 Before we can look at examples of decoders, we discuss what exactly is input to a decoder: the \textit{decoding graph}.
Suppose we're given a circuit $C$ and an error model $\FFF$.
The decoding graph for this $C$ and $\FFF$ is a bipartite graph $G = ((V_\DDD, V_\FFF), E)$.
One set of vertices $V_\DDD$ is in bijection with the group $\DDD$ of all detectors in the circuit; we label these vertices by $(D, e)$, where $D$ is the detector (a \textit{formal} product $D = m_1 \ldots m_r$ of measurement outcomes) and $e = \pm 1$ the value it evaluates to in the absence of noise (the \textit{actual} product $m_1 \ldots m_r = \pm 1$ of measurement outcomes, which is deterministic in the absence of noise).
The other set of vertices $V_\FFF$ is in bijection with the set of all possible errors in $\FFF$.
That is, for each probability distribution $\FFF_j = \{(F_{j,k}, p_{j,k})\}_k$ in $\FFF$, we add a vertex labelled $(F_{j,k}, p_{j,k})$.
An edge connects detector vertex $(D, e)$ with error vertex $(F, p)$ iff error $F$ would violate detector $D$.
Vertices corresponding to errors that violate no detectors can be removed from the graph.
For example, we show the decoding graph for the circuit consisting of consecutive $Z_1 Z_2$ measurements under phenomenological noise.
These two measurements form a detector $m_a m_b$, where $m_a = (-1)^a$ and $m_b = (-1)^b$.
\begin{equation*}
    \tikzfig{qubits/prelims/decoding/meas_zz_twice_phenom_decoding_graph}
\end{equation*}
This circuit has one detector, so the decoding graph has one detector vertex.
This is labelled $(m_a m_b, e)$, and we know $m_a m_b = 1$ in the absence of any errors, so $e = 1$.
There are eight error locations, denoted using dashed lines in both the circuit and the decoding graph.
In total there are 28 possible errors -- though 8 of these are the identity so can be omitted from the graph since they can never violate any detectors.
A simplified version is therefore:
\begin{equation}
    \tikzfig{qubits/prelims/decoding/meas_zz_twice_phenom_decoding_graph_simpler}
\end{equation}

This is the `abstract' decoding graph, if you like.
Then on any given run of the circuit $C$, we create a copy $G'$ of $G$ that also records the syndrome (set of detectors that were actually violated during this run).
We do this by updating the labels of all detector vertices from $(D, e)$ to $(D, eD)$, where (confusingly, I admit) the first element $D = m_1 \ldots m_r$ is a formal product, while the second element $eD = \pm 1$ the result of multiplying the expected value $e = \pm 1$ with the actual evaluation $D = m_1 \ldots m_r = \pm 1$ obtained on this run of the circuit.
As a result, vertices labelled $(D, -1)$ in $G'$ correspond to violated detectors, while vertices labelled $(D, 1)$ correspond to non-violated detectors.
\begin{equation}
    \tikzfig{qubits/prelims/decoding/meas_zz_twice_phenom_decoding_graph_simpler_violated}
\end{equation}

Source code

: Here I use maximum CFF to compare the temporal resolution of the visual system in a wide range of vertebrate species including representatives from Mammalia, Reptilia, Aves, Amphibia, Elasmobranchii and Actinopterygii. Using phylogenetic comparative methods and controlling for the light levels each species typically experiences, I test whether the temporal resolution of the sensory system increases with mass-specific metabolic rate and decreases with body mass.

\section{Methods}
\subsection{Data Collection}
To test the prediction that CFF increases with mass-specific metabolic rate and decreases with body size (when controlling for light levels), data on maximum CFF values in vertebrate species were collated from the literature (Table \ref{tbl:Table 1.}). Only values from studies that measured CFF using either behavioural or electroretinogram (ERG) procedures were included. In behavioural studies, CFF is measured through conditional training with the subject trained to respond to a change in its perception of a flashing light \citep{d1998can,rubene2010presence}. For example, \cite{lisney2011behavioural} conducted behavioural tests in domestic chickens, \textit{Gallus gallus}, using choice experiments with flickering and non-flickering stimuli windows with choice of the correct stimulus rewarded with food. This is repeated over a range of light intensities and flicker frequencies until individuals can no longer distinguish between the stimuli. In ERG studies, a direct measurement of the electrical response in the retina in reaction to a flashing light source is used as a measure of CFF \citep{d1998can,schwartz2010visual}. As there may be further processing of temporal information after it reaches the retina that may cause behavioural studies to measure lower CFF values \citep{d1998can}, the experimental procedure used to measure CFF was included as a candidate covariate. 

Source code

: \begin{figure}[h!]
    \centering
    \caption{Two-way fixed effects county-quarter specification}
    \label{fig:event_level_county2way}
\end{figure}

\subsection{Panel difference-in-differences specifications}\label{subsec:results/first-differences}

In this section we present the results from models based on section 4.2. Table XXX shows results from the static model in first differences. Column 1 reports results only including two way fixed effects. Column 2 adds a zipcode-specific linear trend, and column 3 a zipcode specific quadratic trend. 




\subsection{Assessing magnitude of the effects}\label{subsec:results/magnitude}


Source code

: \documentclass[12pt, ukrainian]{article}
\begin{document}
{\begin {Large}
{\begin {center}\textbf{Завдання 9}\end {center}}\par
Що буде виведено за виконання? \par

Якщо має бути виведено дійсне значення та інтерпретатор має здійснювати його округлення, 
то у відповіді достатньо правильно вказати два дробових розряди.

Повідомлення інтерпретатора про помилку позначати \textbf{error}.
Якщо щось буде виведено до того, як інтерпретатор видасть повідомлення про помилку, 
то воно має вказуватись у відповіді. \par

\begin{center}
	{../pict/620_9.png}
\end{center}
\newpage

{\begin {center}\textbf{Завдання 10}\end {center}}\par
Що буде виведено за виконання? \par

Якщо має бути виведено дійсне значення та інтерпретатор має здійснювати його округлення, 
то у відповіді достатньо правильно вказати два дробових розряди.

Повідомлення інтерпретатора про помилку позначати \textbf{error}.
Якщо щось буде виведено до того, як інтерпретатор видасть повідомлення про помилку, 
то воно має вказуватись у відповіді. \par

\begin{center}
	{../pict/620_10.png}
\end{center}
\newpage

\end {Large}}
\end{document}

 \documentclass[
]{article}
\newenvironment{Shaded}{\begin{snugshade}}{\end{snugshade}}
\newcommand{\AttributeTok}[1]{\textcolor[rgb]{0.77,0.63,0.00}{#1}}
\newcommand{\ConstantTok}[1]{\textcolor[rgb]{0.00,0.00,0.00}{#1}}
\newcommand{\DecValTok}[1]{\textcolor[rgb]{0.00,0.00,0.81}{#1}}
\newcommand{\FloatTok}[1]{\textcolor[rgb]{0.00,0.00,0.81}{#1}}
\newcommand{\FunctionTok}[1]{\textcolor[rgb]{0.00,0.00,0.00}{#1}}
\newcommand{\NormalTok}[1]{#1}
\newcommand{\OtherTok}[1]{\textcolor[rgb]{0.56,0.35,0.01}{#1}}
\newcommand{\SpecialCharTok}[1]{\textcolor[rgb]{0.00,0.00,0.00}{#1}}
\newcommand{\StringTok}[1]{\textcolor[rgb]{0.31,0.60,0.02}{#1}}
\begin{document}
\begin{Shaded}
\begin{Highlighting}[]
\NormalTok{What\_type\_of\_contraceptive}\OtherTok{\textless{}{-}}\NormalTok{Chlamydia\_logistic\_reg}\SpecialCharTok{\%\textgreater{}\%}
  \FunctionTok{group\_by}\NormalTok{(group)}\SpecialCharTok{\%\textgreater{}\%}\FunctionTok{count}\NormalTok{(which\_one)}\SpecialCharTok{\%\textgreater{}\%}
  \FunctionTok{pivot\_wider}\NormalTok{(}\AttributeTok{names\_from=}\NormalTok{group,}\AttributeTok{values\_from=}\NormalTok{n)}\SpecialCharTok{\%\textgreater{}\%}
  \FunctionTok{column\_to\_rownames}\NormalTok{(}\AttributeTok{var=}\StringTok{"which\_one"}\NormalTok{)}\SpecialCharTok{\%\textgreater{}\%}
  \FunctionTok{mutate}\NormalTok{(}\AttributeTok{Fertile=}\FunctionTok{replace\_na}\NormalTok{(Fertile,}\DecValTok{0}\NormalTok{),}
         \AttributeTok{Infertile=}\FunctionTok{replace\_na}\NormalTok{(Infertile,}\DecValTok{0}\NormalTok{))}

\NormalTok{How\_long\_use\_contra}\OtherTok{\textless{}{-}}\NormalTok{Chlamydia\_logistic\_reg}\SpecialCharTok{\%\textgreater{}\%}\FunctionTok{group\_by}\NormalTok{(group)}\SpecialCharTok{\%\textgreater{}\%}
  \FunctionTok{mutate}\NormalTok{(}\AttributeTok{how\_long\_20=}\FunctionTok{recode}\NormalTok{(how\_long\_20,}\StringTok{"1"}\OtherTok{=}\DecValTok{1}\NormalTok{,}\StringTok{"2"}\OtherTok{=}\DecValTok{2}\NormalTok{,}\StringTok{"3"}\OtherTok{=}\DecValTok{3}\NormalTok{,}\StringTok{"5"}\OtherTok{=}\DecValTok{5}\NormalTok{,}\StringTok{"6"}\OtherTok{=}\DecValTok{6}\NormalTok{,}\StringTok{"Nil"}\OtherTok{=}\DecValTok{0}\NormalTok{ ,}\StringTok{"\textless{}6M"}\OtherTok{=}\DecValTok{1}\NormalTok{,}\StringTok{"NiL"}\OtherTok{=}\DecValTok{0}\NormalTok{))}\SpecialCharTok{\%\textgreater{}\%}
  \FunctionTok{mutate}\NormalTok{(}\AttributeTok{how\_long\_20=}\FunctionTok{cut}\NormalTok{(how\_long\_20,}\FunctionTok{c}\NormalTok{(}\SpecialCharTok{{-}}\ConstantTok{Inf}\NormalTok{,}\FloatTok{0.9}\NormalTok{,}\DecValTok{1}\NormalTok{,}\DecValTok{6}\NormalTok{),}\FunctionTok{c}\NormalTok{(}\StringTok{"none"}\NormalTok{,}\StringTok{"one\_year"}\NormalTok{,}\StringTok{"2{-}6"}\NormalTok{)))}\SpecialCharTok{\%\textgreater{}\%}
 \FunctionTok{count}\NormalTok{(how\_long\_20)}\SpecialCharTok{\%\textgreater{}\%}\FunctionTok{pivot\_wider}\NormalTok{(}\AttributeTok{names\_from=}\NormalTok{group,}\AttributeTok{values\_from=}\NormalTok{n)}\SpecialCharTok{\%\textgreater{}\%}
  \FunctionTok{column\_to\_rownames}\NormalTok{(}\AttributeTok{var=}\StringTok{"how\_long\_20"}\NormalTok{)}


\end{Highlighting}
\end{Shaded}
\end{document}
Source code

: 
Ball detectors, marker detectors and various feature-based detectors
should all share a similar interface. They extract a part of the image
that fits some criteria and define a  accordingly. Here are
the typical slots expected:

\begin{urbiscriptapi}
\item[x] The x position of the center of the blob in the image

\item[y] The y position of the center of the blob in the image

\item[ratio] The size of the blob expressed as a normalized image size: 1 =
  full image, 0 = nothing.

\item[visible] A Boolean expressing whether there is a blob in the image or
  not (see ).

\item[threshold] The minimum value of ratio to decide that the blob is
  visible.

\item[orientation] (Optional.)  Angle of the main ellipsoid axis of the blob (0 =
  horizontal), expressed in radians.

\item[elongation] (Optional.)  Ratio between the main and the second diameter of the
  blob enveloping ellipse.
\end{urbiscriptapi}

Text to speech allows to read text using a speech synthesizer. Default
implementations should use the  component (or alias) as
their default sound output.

- - - -

Both end lines included, restate word for word the lines above from the line with "An edge connects" to the line with "For example, we", and nothing else.

An edge connects detector vertex $(D, e)$ with error vertex $(F, p)$ iff error $F$ would violate detector $D$.
Vertices corresponding to errors that violate no detectors can be removed from the graph.
For example, we show the decoding graph for the circuit consisting of consecutive $Z_1 Z_2$ measurements under phenomenological noise.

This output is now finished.